▶ **EXERCISE**:
Search term "OAuth": please copy every line of the records below that contains it.

▶ **DATA TO PROCESS**:

*** Begin section ***

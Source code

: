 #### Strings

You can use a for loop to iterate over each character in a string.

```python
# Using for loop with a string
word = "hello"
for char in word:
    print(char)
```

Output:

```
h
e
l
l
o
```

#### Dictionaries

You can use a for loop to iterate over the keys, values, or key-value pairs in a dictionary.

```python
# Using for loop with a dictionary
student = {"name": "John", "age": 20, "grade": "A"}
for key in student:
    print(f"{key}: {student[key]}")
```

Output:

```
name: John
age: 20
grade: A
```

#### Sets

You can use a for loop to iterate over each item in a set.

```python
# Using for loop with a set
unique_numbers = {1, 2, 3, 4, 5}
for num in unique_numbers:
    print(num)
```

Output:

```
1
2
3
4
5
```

*** End section ***
*** Begin section ***

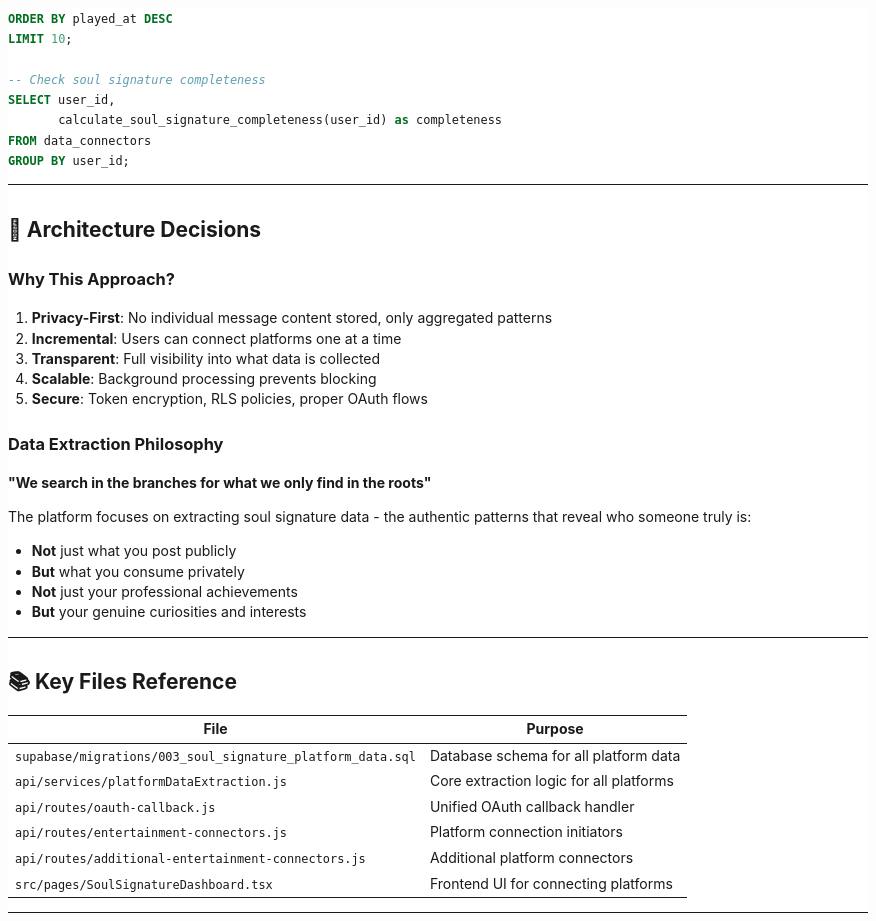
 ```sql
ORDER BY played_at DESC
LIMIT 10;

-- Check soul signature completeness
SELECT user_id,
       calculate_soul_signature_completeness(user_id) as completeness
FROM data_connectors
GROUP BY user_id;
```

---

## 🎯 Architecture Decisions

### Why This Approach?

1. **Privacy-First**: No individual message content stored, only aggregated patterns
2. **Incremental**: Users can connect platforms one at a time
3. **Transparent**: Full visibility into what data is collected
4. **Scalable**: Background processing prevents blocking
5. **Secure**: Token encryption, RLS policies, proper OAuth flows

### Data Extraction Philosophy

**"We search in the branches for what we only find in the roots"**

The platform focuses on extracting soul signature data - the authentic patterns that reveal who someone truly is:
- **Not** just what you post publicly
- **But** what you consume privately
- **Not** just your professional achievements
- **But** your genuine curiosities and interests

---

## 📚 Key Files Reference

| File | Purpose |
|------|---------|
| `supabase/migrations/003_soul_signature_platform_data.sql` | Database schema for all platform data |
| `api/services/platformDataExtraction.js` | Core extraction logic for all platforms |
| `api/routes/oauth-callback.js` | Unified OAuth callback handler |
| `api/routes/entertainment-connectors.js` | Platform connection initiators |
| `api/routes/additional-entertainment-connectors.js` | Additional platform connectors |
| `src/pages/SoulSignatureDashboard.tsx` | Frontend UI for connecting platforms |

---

*** End section ***

▶ **COMPLETED TASK**:
5. **Secure**: Token encryption, RLS policies, proper OAuth flows
| `api/routes/oauth-callback.js` | Unified OAuth callback handler |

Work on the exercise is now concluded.